Removing redo logs to speed up the recovery process is not
recommended, even if some data loss is acceptable. Removing
redo logs should only be considered an option after a clean
shutdown is performed, with
innodb_fast_shutdown set to
0 or 1.
Rolling back incomplete transactions: Any transactions that were active at the time of crash or fast shutdown. The time it takes to roll back an incomplete transaction can be three or four times the amount of time a transaction is active before it is interrupted, depending on server load.

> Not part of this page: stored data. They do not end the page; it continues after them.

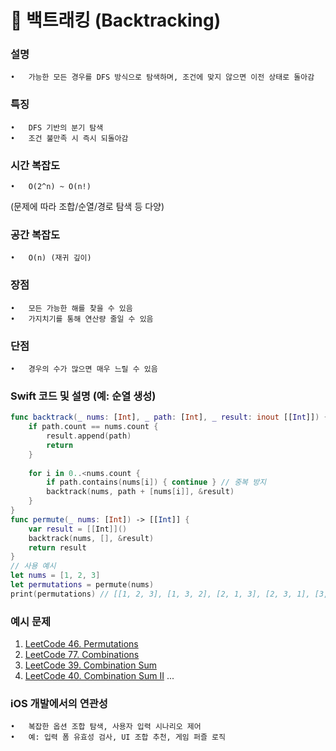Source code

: # 🧩 백트래킹 (Backtracking)

### 설명
	•	가능한 모든 경우를 DFS 방식으로 탐색하며, 조건에 맞지 않으면 이전 상태로 돌아감

### 특징
	•	DFS 기반의 분기 탐색
	•	조건 불만족 시 즉시 되돌아감

### 시간 복잡도
	•	O(2^n) ~ O(n!)
(문제에 따라 조합/순열/경로 탐색 등 다양)

### 공간 복잡도
	•	O(n) (재귀 깊이)

### 장점
	•	모든 가능한 해를 찾을 수 있음
	•	가지치기를 통해 연산량 줄일 수 있음

### 단점
	•	경우의 수가 많으면 매우 느릴 수 있음

### Swift 코드 및 설명 (예: 순열 생성)
```swift
func backtrack(_ nums: [Int], _ path: [Int], _ result: inout [[Int]]) {
    if path.count == nums.count {
        result.append(path)
        return
    }
    
    for i in 0..<nums.count {
        if path.contains(nums[i]) { continue } // 중복 방지
        backtrack(nums, path + [nums[i]], &result)
    }
}
func permute(_ nums: [Int]) -> [[Int]] {
    var result = [[Int]]()
    backtrack(nums, [], &result)
    return result
}
// 사용 예시
let nums = [1, 2, 3]
let permutations = permute(nums)
print(permutations) // [[1, 2, 3], [1, 3, 2], [2, 1, 3], [2, 3, 1], [3, 1, 2], [3, 2, 1]]
```

### 예시 문제
1.	[LeetCode 46. Permutations](https://leetcode.com/problems/permutations/)
2.	[LeetCode 77. Combinations](https://leetcode.com/problems/combinations/)
3.	[LeetCode 39. Combination Sum](https://leetcode.com/problems/combination-sum/)
4.	[LeetCode 40. Combination Sum II](https://leetcode.com/problems/combination-sum-ii/)
...

### iOS 개발에서의 연관성
	•	복잡한 옵션 조합 탐색, 사용자 입력 시나리오 제어
	•	예: 입력 폼 유효성 검사, UI 조합 추천, 게임 퍼즐 로직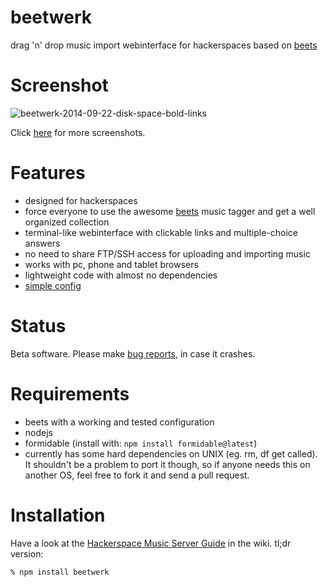 beetwerk
========
drag 'n' drop music import webinterface for hackerspaces based on [beets](https://github.com/sampsyo/beets)


Screenshot
=======
![beetwerk-2014-09-22-disk-space-bold-links](https://cloud.githubusercontent.com/assets/7833187/4350235/3ed5613e-41de-11e4-92c8-0145e2926996.png)

Click [here](https://github.com/Bytewerk/beetwerk/issues/1) for more screenshots.


Features
========
* designed for hackerspaces
* force everyone to use the awesome [beets](https://github.com/sampsyo/beets) music tagger and get a well organized collection
* terminal-like webinterface with clickable links and multiple-choice answers
* no need to share FTP/SSH access for uploading and importing music
* works with pc, phone and tablet browsers
* lightweight code with almost no dependencies
* [simple config](https://github.com/Bytewerk/beetwerk/blob/master/config.sample.js)



Status
========
Beta software. Please make [bug reports](https://github.com/Bytewerk/beetwerk/issues), in case it crashes.


Requirements
========
* beets with a working and tested configuration
* nodejs
* formidable (install with: ```npm install formidable@latest```)
* currently has some hard dependencies on UNIX (eg. rm, df get called). It shouldn't be a problem to port it though, so if anyone needs this on another OS, feel free to fork it and send a pull request.


Installation
=======
Have a look at the [Hackerspace Music Server Guide](https://github.com/Bytewerk/beetwerk/wiki/Hackerspace-Music-Server-Guide) in the wiki. tl;dr version:

```% npm install beetwerk```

You cannot cancel transactions that are in the process of
being rolled back. In extreme cases, when rolling back
transactions is expected to take an exceptionally long time,
it may be faster to start InnoDB with an
innodb_force_recovery setting
of 3 or greater. See
Forcing InnoDB Recovery for more
information.
Insert buffer merge: Applying changes from the insert buffer (part of the system tablespace) to leaf pages of secondary indexes, as the index pages are read to the buffer pool.
Purge: Deleting delete-marked records that are no longer visible for any active transaction.
The steps that follow redo log application do not depend on the redo log (other than for logging the writes) and are performed in parallel with normal processing. Of these, only rollback of incomplete transactions is special to crash recovery. The insert buffer merge and the purge are performed during normal processing.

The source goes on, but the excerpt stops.